Collected data
*****
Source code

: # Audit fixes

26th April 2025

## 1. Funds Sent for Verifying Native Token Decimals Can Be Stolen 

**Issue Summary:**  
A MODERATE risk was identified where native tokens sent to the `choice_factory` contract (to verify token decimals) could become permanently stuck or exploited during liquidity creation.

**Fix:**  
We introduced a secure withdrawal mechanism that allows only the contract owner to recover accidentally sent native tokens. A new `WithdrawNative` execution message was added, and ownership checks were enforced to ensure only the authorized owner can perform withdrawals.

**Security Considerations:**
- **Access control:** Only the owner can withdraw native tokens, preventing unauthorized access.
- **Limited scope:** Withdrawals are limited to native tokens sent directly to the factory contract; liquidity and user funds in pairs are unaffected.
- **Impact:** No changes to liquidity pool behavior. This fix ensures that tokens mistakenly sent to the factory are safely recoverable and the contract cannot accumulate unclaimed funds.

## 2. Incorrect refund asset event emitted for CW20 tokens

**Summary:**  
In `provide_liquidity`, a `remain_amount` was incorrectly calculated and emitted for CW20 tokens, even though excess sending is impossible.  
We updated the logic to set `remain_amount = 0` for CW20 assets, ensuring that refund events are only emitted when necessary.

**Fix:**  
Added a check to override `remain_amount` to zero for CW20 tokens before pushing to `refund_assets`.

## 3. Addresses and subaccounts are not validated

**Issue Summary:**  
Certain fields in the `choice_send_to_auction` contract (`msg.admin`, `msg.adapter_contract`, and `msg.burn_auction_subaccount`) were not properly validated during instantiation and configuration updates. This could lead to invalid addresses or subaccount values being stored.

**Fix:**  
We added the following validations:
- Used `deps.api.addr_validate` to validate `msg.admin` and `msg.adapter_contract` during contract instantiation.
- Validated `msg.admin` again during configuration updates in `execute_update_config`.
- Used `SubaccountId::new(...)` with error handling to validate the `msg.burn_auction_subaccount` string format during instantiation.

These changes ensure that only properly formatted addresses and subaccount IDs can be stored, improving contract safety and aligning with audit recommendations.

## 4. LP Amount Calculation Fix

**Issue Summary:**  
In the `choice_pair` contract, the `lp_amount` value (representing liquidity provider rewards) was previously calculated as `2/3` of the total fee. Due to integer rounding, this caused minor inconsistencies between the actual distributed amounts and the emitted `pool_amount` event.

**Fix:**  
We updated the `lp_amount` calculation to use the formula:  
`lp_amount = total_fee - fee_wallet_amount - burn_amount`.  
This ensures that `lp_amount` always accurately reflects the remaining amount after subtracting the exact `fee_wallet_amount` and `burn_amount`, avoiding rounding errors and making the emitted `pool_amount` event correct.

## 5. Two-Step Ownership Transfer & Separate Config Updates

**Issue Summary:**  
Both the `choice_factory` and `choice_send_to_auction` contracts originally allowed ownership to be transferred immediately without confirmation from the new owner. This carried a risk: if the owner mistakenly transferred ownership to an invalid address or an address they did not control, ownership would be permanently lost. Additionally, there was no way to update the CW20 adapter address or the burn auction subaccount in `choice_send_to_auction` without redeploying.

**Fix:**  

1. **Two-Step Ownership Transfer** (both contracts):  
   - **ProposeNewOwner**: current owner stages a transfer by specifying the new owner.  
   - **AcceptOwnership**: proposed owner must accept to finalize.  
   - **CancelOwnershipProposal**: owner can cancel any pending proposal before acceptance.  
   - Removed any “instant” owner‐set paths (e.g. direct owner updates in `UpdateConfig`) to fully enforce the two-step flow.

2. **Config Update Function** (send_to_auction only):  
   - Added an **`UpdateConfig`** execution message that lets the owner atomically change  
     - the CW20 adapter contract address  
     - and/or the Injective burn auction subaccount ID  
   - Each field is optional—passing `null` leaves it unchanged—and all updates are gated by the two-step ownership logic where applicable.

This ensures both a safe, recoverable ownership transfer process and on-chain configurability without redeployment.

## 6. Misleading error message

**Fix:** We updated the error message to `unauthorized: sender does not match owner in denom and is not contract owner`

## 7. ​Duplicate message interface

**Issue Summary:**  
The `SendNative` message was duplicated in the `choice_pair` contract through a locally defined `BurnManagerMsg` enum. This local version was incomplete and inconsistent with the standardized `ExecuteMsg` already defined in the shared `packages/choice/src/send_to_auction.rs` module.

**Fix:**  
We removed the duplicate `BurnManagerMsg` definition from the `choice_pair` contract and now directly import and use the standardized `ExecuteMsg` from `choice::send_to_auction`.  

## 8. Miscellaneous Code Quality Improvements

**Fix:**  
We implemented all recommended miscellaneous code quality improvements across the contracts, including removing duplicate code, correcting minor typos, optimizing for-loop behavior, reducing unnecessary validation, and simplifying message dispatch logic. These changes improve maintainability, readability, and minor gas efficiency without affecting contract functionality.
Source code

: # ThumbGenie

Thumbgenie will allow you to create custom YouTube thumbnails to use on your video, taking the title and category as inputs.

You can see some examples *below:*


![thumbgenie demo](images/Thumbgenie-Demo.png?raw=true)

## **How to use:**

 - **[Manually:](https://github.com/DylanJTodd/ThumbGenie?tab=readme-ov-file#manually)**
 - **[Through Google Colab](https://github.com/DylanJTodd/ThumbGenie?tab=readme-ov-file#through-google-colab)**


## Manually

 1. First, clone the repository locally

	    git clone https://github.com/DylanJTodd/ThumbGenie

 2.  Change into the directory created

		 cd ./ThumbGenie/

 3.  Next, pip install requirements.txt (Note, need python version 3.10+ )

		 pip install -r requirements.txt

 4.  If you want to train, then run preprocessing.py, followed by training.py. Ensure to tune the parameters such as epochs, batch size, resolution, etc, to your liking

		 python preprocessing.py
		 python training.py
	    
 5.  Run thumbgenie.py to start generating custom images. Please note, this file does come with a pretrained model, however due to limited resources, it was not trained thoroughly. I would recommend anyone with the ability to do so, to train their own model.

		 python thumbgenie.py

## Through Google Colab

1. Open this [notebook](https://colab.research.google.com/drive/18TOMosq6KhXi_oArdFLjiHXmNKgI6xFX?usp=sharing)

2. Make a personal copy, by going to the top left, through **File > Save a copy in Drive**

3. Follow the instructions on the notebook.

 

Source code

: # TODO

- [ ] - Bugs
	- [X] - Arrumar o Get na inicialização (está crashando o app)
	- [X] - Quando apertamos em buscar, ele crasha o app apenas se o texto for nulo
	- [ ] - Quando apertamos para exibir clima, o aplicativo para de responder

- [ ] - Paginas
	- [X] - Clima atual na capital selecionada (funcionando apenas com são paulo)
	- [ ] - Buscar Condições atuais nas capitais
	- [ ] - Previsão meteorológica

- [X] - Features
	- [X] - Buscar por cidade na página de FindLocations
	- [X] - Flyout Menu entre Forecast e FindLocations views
*****
= WHAT YOU HAVE TO DO =
Copy every line above in which the string "BurnManagerMsg" shows up.

= YOUR SOLUTION =
The `SendNative` message was duplicated in the `choice_pair` contract through a locally defined `BurnManagerMsg` enum. This local version was incomplete and inconsistent with the standardized `ExecuteMsg` already defined in the shared `packages/choice/src/send_to_auction.rs` module.
We removed the duplicate `BurnManagerMsg` definition from the `choice_pair` contract and now directly import and use the standardized `ExecuteMsg` from `choice::send_to_auction`.  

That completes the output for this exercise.